Five years after Oak Creek massacre, Sikhs in the US continue to suffer | world-news | Hindustan Times
Today in New Delhi, India
Aug 18, 2017-Friday
-°C
New Delhi
  • Humidity
    -
  • Wind
    -

Five years after Oak Creek massacre, Sikhs in the US continue to suffer

The FBI started tracking hate crimes against the Sikh American community in 2015, but challenges still remain, and no one is more conscious of it than the community itself.

world Updated: Aug 07, 2017 11:02 IST
Yashwant Raj
People attend a candle light vigil at the Oak Creek Civic Center on August 7, 2012, two days after a gunman shot to death six Sikhs  at a gurdwara in Oak Creek, Wisconsin.
People attend a candle light vigil at the Oak Creek Civic Center on August 7, 2012, two days after a gunman shot to death six Sikhs at a gurdwara in Oak Creek, Wisconsin.(AP File)

Looking up at United States senators staring at him from their perch at a hearing in September 2012, Harpreeet Singh Saini, then 18, had pleaded with them to “ask the government to give my mother the dignity of being a statistic”.

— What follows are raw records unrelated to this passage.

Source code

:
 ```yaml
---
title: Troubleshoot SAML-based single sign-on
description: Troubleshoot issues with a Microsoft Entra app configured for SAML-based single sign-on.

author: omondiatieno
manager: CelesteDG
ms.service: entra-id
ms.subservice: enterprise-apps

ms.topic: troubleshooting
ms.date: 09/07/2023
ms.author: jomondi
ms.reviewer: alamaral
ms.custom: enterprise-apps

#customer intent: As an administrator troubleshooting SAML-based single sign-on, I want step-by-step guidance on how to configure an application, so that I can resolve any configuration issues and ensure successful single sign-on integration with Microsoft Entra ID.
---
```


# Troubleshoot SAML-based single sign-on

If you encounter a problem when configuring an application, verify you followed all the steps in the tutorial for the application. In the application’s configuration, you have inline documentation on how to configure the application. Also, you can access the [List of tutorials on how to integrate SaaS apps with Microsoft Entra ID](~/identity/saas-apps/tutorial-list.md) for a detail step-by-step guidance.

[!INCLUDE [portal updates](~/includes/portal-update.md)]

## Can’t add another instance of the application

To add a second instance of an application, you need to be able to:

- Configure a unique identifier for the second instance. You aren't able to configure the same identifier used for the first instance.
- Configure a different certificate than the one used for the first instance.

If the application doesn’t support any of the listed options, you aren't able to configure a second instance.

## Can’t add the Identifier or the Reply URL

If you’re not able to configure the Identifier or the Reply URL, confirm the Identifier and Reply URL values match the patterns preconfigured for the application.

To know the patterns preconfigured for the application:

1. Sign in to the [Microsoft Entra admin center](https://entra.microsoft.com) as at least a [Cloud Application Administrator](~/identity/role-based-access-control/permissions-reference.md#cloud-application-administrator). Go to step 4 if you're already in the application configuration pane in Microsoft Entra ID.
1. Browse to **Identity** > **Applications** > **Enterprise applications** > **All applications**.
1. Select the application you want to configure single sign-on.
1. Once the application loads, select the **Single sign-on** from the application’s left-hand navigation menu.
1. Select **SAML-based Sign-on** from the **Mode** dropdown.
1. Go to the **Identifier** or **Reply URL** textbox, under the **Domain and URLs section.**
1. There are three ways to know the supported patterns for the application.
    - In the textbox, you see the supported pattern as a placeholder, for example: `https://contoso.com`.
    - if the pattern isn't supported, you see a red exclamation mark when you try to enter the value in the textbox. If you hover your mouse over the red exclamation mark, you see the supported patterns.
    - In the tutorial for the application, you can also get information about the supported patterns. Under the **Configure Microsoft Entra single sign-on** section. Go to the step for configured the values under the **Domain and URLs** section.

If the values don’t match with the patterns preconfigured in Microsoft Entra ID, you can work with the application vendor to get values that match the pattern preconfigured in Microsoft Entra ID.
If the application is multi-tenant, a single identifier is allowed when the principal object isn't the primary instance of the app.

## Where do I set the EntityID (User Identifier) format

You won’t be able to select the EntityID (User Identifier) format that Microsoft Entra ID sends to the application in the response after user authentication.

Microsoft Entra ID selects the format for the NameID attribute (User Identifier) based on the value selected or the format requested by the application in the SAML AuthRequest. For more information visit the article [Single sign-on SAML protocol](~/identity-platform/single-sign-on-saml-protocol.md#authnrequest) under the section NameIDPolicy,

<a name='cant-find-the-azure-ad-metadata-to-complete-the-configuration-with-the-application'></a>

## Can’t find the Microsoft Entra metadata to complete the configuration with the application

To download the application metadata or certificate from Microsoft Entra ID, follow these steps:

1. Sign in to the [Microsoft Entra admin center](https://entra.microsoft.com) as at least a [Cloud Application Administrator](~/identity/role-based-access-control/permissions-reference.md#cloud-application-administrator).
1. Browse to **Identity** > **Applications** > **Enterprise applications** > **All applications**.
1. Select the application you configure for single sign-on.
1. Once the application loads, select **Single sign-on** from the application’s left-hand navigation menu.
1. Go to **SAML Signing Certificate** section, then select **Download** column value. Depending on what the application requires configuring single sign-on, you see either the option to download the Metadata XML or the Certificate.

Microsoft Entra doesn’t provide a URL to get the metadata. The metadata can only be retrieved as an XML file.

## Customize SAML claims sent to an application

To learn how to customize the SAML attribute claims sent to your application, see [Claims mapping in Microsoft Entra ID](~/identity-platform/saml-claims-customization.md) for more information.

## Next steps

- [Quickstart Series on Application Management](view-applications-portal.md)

His mother, Paramjit Kaur, was among six Sikhs gunned down by a white supremacist on August 5, 2012 at a gurdwara in Oak Creek, Wisconsin, bringing attention to the physical and verbal abuse and attacks suffered by the minority community.

At the Senate hearing after the shooting, Saini argued that crimes against Sikhs should be treated as hate crimes — as statistics that authorities could track and pay special attention to, as they did with other minorities such as African Americans and Jewish Americans.

The FBI started tracking hate crimes against the tiny Sikh American community of an estimated 500,000 in 2015.

But challenges remain, and no one is more conscious of it than the community itself.

“Our gurdwaras must proactively make security a top priority,” Sapreet Kaur of Sikh Coalition, a leading advocacy body for the community, wrote in a note to members on Saturday. “We must educate our fellow Americans about the Sikh community, faith, and traditions.”

From September 15, 2001, when Sikh American Balbir Singh Sodhi — mistaken for someone from the Middle East — became the first person killed in the backlash of the September 11 terror attacks, the community has struggled to familiarise the rest of the country to their faith and their religious accoutrement such as the turban.

“What is our fault? That we have a beard? Or a turban?” Balbir’s brother Harjit Singh Sodhi had said in an interview to Hindustan Times at the home of one of the victims of the Oak Creek shooting.

Harpreet Singh Saini gets a hug from his brother Kamal before testifying before the US Senate on September 19, 2012. (AP File)

Saini, whose testimony in 2012 had driven many to tears, is now 23 and works at a gas station outside Oak Creek. He told ProPublica, a news site focussed on investigative articles that took an in-depth look at the community, that some customers want to know if he is an “Arab”.

“Saini knows exactly what they’re driving at. They think he might be a terrorist,” the report said.

Inderjit Singh Mukker, a limousine drive in Chicago, told the publication he was in his car at a traffic signal one evening in 2015 when a young man pulled up in his car alongside and began yelling at him. “Bin Laden,” the man said, “go back to your own country.”

When the traffic light turned green, the youngster cut off Mukker, who stopped the car and rolled down his window. “He came out from the car and started punching me,” Mukker said. “He kept on punching me like he was doing boxing or something.”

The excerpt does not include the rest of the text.